A.F. Chicarro (Space Science Department., ESA/ESTEC, The Netherlands)

The ESA Mars Express mission includes an orbiter spacecraft and a small lander module to be launched in 2003 by a Soyuz rocket. The scientific objectives of the orbiter spacecraft include: global high-resolution photogeology at 10 m resolution, global mineralogical mapping at 100 m resolution, global atmospheric circulation and mapping of the atmospheric composition, subsurface structure at km scale down to the permafrost, surface-atmosphere interactions and interaction of the atmosphere with the interplanetary medium. For the lander module, the objectives include: geology, geochemistry, meteorology and exobiology (i.e. search for signatures of life) of the landing site.

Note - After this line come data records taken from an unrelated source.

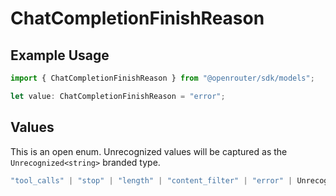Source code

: # ChatCompletionFinishReason

## Example Usage

```typescript
import { ChatCompletionFinishReason } from "@openrouter/sdk/models";

let value: ChatCompletionFinishReason = "error";
```

## Values

This is an open enum. Unrecognized values will be captured as the `Unrecognized<string>` branded type.

```typescript
"tool_calls" | "stop" | "length" | "content_filter" | "error" | Unrecognized<string>
```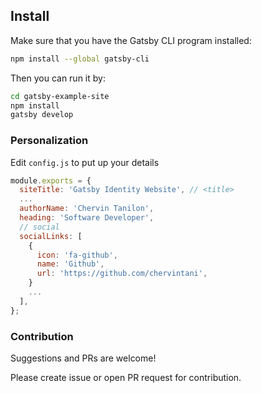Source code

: ## Install

Make sure that you have the Gatsby CLI program installed:

```sh
npm install --global gatsby-cli
```

Then you can run it by:

```sh
cd gatsby-example-site
npm install
gatsby develop
```

### Personalization

Edit `config.js` to put up your details

```javascript
module.exports = {
  siteTitle: 'Gatsby Identity Website', // <title>
  ...
  authorName: 'Chervin Tanilon',
  heading: 'Software Developer',
  // social
  socialLinks: [
    {
      icon: 'fa-github',
      name: 'Github',
      url: 'https://github.com/chervintani',
    }
    ...
  ],
};

```
### Contribution

Suggestions and PRs are welcome!

Please create issue or open PR request for contribution.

Design estimates allow for an orbiter scientific payload of about 106 kg and 60 kg total lander mass (at launch) compatible with the approved mission scenario. The Beagle small lander, dedicated to geochemistry and exobiology with a number of robotic devices, will deploy a sophisticated robotic-sampling arm , which could manipulate different types of tools and retrieve samples to be analyzed by the geochemical instruments mounted on the lander platform. One of the tools to be deployed by the arm is a 'mole' capable of subsurface sampling to reach soil unaffected by solar-UV radiation.

The orbiter will be 3-axis stabilised and will be placed in an elliptical martian orbit (250 ( 10142 km)of 86.35 degrees inclination and 6.75 hours period. The nominal mission lifetime of one martian year (687 days) for the orbiter investigations will be extended by another martian year for lander relay communications with the European Netlanders to be launched in 2005 and to complete global coverage. ESA will provide the launcher, the orbiter and the operations, while the lander module as well as the instruments are to be delivered by the scientific community. International collaboration is very much valued to diversify the scope and enhance the scientific return of the mission, and in particular close cooperation between Nozomi and Mars Express within a joint ESA-ISAS programme of Mars exploration.